Abstract
Reactivation of human cytomegalovirus (CMV) is hazardous to patients undergoing allogeneic cord-blood transplantation (CBT), lowering survival rates by approximately 25%. While antiviral treatment ameliorates viremia, complete viral control requires CD8(+) T-cell-driven immunity. Mouse studies suggest that cognate antigen-specific CD4(+) T-cell licensing of dendritic cells is required to generate effective CD8(+) T-cell responses. For humans this was not fully understood. We here show that CD4(+) T-cells are essential for licensing of human DCs to generate effector and memory CD8(+) T-cell immunity against CMV in CBT patients. First, we show in CBT recipients that clonal expansion of CMV-pp65 specific CD4(+) T-cells precedes the rise in CMV-pp65 specific CD8(+) T-cells. Second, the elicitation of CMV-pp65 specific CD8(+) T-cells from rare naïve precursors in cord blood requires DC licensing by cognate CMV-pp65-specific CD4(+) T-cells. Finally, also CD8(+) T-cell memory responses require CD4(+) T-cell-mediated licensing of DCs in our system, by secretion of IFN-γ by pp65-specific CD4(+) T-cells.

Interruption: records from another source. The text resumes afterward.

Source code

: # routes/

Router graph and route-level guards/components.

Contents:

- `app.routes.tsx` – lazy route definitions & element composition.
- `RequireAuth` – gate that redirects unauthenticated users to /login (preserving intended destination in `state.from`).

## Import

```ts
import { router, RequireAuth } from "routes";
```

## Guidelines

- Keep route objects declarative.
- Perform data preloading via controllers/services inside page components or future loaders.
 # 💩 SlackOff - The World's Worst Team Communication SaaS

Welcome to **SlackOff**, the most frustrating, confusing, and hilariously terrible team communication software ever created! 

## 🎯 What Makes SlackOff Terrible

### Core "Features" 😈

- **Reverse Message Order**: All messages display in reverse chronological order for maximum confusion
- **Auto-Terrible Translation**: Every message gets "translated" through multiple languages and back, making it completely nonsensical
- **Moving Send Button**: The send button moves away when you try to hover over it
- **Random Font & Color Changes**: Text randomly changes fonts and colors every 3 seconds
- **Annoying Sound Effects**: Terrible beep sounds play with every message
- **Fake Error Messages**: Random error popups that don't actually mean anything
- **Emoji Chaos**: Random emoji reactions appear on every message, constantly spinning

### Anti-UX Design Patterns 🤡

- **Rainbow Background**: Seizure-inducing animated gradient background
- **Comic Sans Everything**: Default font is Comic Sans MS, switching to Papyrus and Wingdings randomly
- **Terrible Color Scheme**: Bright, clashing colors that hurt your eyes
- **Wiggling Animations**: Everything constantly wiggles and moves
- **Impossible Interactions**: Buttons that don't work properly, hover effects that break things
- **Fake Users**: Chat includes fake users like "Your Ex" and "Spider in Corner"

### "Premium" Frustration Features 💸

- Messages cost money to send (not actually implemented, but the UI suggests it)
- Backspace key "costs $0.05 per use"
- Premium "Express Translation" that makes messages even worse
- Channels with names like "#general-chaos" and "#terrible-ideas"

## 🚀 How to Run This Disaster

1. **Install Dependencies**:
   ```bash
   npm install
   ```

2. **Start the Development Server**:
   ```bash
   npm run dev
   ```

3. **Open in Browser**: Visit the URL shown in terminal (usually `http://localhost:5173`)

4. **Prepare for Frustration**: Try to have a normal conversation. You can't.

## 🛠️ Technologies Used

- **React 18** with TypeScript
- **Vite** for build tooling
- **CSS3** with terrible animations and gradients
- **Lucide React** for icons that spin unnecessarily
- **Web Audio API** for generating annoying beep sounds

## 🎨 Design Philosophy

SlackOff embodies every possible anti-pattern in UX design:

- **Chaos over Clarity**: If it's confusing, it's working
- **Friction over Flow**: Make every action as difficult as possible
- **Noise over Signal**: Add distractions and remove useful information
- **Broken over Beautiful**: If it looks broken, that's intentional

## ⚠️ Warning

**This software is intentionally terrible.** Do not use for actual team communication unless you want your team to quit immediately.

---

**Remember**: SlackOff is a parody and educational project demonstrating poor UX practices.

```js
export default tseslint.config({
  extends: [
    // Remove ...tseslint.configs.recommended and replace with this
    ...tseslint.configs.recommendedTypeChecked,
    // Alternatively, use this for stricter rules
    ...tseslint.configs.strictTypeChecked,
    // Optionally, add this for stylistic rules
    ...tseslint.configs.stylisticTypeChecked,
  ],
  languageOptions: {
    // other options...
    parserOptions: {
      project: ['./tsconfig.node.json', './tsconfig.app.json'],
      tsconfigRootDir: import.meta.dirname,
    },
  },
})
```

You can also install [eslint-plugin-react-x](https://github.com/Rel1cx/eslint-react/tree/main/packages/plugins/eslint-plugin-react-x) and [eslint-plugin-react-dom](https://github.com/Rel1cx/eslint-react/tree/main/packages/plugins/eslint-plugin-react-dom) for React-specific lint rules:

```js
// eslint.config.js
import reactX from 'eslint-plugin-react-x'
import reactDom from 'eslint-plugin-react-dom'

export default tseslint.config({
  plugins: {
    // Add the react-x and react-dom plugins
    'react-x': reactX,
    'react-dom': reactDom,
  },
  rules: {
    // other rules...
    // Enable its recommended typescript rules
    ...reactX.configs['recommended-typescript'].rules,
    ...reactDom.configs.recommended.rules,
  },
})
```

Together these data show that human DCs require the licensing by cognate antigen-specific CD4(+) T-cells to elicit effective CD8(+) T-cell-mediated immunity and fight off viral reactivation in CBT patients.
IMPORTANCE PARAGRAPH: Survival rates after stem cell transplantation are lowered by 25% when patients undergo reactivation of cytomegalovirus (CMV) they harbor. Immune protection against CMV is mostly executed by white blood cells called killer T-cells. We here show that for generation of optimally protective killer T-cell responses that respond to CMV, the early elicitation of help from a second branch of CMV-directed T-cells, called helper T-cells, is required.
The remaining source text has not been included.